I wandered along the bank a bit and had a cast here and there but things remained very quiet for the next hour or so, apart from Stu managing to hook into a fish which escaped just before it came to the net. However, after a brief spell of sunshine fish were starting to move again so I returned to my original location and cast out with a size 14 Black and Peacock on the point and a size 14 Black Buzzer on the dropper.
First cast attracted a swirl, second cast a tug and third cast resulted in a fish on the end! Again, short but powerful surges dominated the struggle until finally another handsome rainbow of about 2lb came to the net. Over the next hour or so the Black and Peacock seemed to really do the job in attracting the fish but they just kept coming off – Kiplin Hall trout appear to be a little on the crafty side (or my hooks are blunt!).

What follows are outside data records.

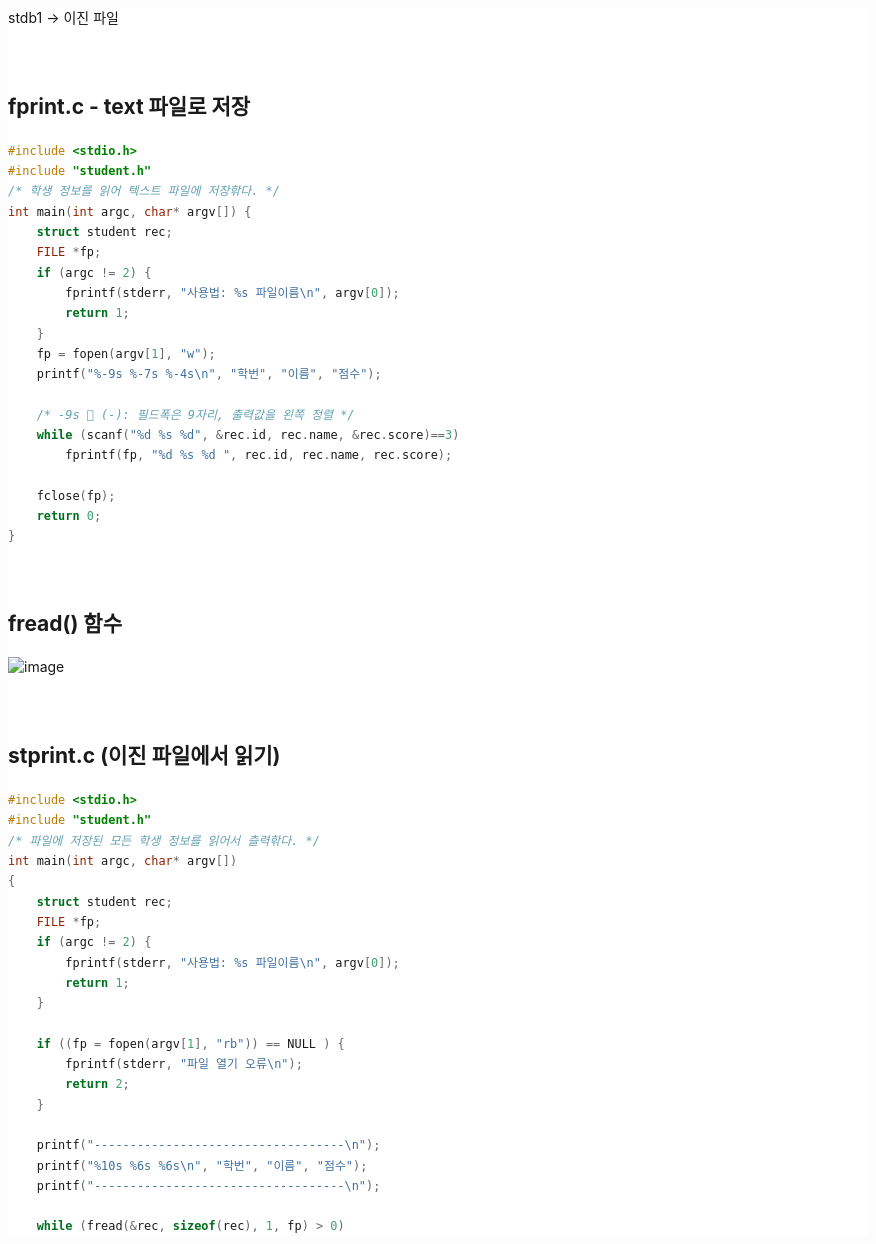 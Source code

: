 stdb1 -> 이진 파일

<br>

## fprint.c - text 파일로 저장

```c
#include <stdio.h>
#include "student.h"
/* 학생 정보를 읽어 텍스트 파일에 저장핚다. */
int main(int argc, char* argv[]) {
    struct student rec;
    FILE *fp;
    if (argc != 2) {
        fprintf(stderr, "사용법: %s 파일이름\n", argv[0]);
        return 1;
    }
    fp = fopen(argv[1], "w");
    printf("%-9s %-7s %-4s\n", "학번", "이름", "점수");
    
    /* -9s  (-): 필드폭은 9자리, 출력값을 왼쪽 정렬 */
    while (scanf("%d %s %d", &rec.id, rec.name, &rec.score)==3)
        fprintf(fp, "%d %s %d ", rec.id, rec.name, rec.score);
    
    fclose(fp);
    return 0;
}
```



<br>

## fread() 함수

![image](https://user-images.githubusercontent.com/79521972/167298856-13833567-b47a-49e9-bc89-3038f2b783d5.png)



<br>

## stprint.c (이진 파일에서 읽기)

```c
#include <stdio.h>
#include "student.h"
/* 파일에 저장된 모든 학생 정보를 읽어서 츨력핚다. */
int main(int argc, char* argv[])
{
    struct student rec;
    FILE *fp;
    if (argc != 2) {
        fprintf(stderr, "사용법: %s 파일이름\n", argv[0]);
        return 1;
    }
    
    if ((fp = fopen(argv[1], "rb")) == NULL ) {
        fprintf(stderr, "파일 열기 오류\n");
        return 2;
 	}
    
    printf("-----------------------------------\n");
    printf("%10s %6s %6s\n", "학번", "이름", "점수");
    printf("-----------------------------------\n");

    while (fread(&rec, sizeof(rec), 1, fp) > 0)
```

I did however manage to land a magnificent blue trout of about 3 1/2lb during this busy little session. It’s a long time since I’ve seen a fish as well defined as this with its aluminium flanks contrasted against the deep blue on its back. Although its excellent condition suggested it would have made very good eating this fish so impressed me I couldn’t bring myself to administer the priest and instead slipped it back into the clear water. I guess that’s the kind of hackneyed logic that plays right in the hands of the antis but I don’t really care.

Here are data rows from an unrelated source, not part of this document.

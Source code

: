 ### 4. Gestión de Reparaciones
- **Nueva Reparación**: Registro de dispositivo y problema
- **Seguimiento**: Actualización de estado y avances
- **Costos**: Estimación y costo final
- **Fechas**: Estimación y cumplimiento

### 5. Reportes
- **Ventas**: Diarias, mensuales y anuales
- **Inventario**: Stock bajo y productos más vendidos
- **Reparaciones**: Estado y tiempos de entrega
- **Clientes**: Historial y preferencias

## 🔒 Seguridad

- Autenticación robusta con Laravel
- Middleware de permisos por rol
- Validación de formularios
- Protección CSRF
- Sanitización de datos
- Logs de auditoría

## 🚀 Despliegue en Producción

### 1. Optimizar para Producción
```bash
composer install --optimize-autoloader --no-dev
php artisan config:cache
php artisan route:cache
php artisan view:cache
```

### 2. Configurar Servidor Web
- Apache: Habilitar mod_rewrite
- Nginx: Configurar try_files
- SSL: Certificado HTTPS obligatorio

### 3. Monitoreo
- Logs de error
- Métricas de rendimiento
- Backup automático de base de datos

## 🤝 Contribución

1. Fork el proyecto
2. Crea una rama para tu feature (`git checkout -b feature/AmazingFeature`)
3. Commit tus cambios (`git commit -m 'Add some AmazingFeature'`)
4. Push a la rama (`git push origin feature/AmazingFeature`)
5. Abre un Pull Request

Whilst I was having all this sport on floating line and imitative patterns Stu was having his own purple patch further along the bank from me. It seemed that every time I looked across his rod was bent double. Later interrogation revealed that lures had done most of the damage although a size 12 Pearly Bibio did account for a couple. Steve also landed a couple of good fish on white lures which seem to be very popular with the regulars here at Kiplin.

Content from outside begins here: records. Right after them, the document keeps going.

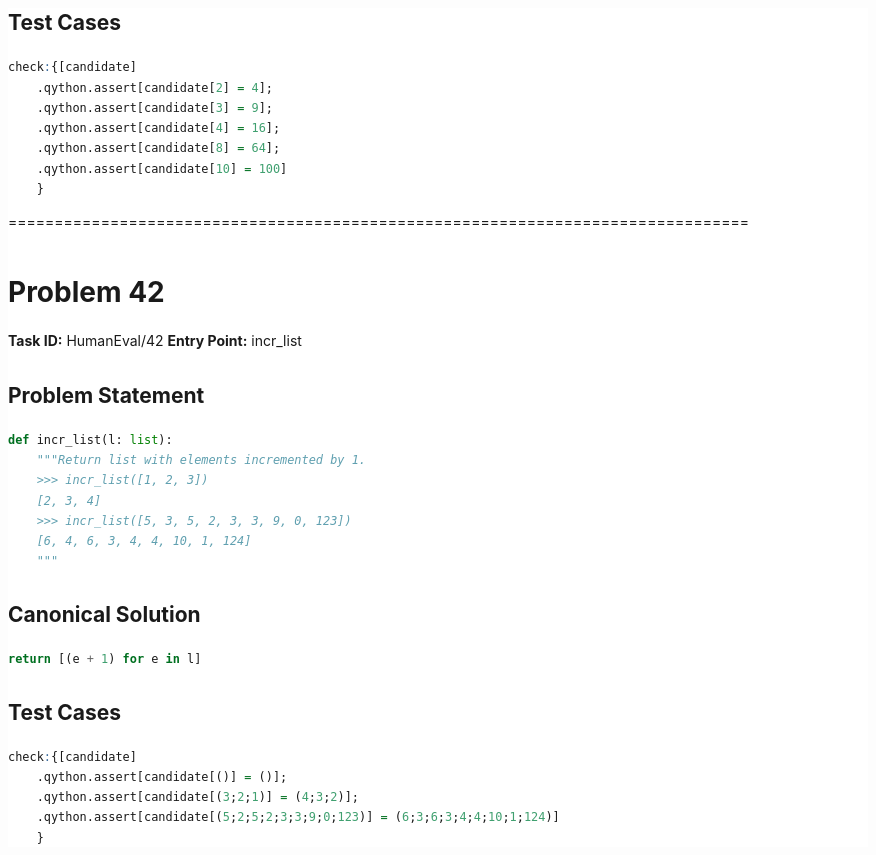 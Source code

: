 ## Test Cases
```q
check:{[candidate]
    .qython.assert[candidate[2] = 4];
    .qython.assert[candidate[3] = 9];
    .qython.assert[candidate[4] = 16];
    .qython.assert[candidate[8] = 64];
    .qython.assert[candidate[10] = 100]
    }
```



================================================================================


# Problem 42


**Task ID:** HumanEval/42
**Entry Point:** incr_list



## Problem Statement
```python
def incr_list(l: list):
    """Return list with elements incremented by 1.
    >>> incr_list([1, 2, 3])
    [2, 3, 4]
    >>> incr_list([5, 3, 5, 2, 3, 3, 9, 0, 123])
    [6, 4, 6, 3, 4, 4, 10, 1, 124]
    """
```



## Canonical Solution
```python
return [(e + 1) for e in l]
```



## Test Cases
```q
check:{[candidate]
    .qython.assert[candidate[()] = ()];
    .qython.assert[candidate[(3;2;1)] = (4;3;2)];
    .qython.assert[candidate[(5;2;5;2;3;3;9;0;123)] = (6;3;6;3;4;4;10;1;124)]
    }
```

The tactic on the day (for me) appeared to cast out something fairly imitative and fish it almost static apart from the odd twitch. I’m not sure what was going on down there but it felt like the fish would often sit and watch the fly until I came to lift off at which point it became irresistible and they lunged at it! Probably just coincidence but the number of times something had a go at the same time as I lifted off seemed rather high.
What they were feeding on remains a mystery. Not having a spoon meant I had to wait until I gutted the fish at home to see what the contents of the stomach were but it all just seemed like sludge with random shapes. They may have been remains of sedge pupae but then again they could have been partially digested trout pellets!
The day of our visit was very, very windy so most of the lake was pretty much unfishable which is unfortunate as it means I am unable to give you a ‘holistic’ review of Kiplin. I was forced to stay on the same bank most of the day but still managed to catch a few fish and get a ‘flavour’ for the place. The owner (or rather the person leasing the lake from the estate’s owner) came around to collect our money and gave us the lowdown on his fishery and potential long term plans. He seemed genuinely enthusiastic about Kiplin and those who fish it, but also very keen to clamp down on the minority who abuse the rules so you have been warned!
I really enjoyed Kiplin Hall despite the irritations of incessant wind and trying to give up smoking! It’s a very attractive fishery and has plenty of top notch fish in it, especially the blues. This place reminded me what I like about flyfishing and despite being quite a long way from Leeds I’ll definitely be paying a return visit.
30 acre estate lake within the grounds of the hall stocked with Rainbows, Browns, Golden and Blue trout.
A Day ticket is £15 with four fish limit.